(Exercise requirements) Filter the listing below, keeping every line that holds "Amazon".

Listed entries Block Start

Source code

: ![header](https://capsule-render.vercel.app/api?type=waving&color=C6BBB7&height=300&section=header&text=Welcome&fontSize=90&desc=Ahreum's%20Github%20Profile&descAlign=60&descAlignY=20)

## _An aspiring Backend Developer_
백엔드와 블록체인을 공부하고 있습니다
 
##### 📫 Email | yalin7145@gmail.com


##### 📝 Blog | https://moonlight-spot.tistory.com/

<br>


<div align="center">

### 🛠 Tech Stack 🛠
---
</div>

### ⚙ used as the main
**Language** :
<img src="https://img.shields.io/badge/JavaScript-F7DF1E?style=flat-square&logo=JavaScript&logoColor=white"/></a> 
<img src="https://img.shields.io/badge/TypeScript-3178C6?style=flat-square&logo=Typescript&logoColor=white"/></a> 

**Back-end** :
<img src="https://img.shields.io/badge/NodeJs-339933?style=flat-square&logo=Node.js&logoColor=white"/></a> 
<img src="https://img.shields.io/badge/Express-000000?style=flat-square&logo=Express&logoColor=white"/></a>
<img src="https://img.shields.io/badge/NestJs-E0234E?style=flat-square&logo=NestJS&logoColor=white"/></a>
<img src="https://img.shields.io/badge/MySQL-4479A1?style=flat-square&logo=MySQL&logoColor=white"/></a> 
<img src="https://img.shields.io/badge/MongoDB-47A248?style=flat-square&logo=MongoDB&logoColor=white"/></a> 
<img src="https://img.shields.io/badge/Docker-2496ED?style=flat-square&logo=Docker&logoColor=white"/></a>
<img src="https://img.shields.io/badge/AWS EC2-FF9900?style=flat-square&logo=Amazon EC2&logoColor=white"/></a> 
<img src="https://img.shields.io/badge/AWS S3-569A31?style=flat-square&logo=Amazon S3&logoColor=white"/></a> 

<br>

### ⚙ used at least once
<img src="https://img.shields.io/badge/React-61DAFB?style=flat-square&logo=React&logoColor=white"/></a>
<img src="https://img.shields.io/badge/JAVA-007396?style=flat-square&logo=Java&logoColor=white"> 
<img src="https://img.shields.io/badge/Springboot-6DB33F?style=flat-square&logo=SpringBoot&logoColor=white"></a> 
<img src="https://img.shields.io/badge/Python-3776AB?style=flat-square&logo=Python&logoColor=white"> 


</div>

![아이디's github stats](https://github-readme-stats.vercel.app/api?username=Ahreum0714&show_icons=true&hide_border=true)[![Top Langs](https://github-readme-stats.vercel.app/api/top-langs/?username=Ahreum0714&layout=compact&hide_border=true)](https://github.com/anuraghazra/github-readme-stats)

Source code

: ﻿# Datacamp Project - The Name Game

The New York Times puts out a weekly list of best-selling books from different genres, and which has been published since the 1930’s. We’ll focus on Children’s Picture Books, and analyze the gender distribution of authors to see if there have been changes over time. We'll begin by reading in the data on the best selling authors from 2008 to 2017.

Listed entries Block End

(Your response)
<img src="https://img.shields.io/badge/AWS EC2-FF9900?style=flat-square&logo=Amazon EC2&logoColor=white"/></a> 
<img src="https://img.shields.io/badge/AWS S3-569A31?style=flat-square&logo=Amazon S3&logoColor=white"/></a> 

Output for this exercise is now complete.